Underage accidents are responsible for the most teen deaths in the Western World. High speeds, recklessness, distraction and alcohol intake account for the majority of these accidents. Authorities are constantly seeking new ways to prevent this loss of life, especially with alcohol control. An underage driver is twice as likely to have an accident, as someone over 21, when alcohol has been consumed. The increase of the minimum legal drinking age to 21, across 50 American states, shows a positive move towards more control. The effectiveness of these controls, however, lies in the implementation and enforcement thereof. Even with the blood alcohol limit of 0.00 to 0.02 percent, (depending on the State) mortality rates are still too high for underage drivers.

A further risk factor, with regards youth accidents, is driving without a license.
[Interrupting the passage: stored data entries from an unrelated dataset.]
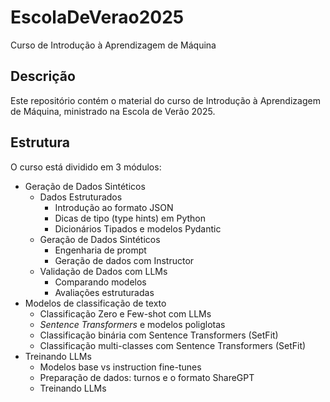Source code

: # EscolaDeVerao2025

Curso de Introdução à Aprendizagem de Máquina

## Descrição

Este repositório contém o material do curso de Introdução à Aprendizagem de Máquina, ministrado na Escola de Verão 2025.

## Estrutura

O curso está dividido em 3 módulos:

- Geração de Dados Sintéticos
  - Dados Estruturados
    - Introdução ao formato JSON
    - Dicas de tipo (type hints) em Python
    - Dicionários Tipados e modelos Pydantic
  - Geração de Dados Sintéticos
    - Engenharia de prompt
    - Geração de dados com Instructor
  - Validação de Dados com LLMs
    - Comparando modelos
    - Avaliações estruturadas
- Modelos de classificação de texto
  - Classificação Zero e Few-shot com LLMs
  - *Sentence Transformers* e modelos poliglotas
  - Classificação binária com Sentence Transformers (SetFit)
  - Classificação multi-classes com Sentence Transformers (SetFit)
- Treinando LLMs
  - Modelos base vs instruction fine-tunes
  - Preparação de dados: turnos e o formato ShareGPT
  - Treinando LLMs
Not only are these drivers inexperienced, but teens who are prepared to risk illegal driving are also more likely to take chances behind the wheel. The younger the driver, the less developed the brain and therefore less able to predict dangerous situations and act sensibly.

Talking or texting on mobile phones, whilst driving, has a huge influence on all drivers’ safety and one has to stress that parents set a good example to their children. Studies have shown that the biggest influence in teen driving habits is parental. Furthermore, imposing curfews for underage drivers could be a lifesaver, with around 40% of underage accidents happening between 9pm and 6 am. New Zealand has successfully managed to reduce teen accidents, by means of a 10pm curfew on underage drivers.

Britain is also seeing an increase in underage accidents and surprisingly also in Australia, where strict driver’s license prohibitions, for underage drivers, is in place. Car accidents in Australia are still the cause of over 60% of deaths among 17-20 year olds. It would appear that there is only so much the law can do and parents are encouraged to enforce restrictions on their teenagers, not only with regards curfews, but by limiting the number of passengers in a car. The more passengers in a car, the greater the risk of an accident caused by distraction.

Our dependence on cars is perhaps the biggest contributor to all accidents. With young people more prone to binge drinking, reckless behavior, distraction by friends and phones, it would seem that the safest option is to not need to drive. By making public transport safe and more accessible we could be saving our children’s lives.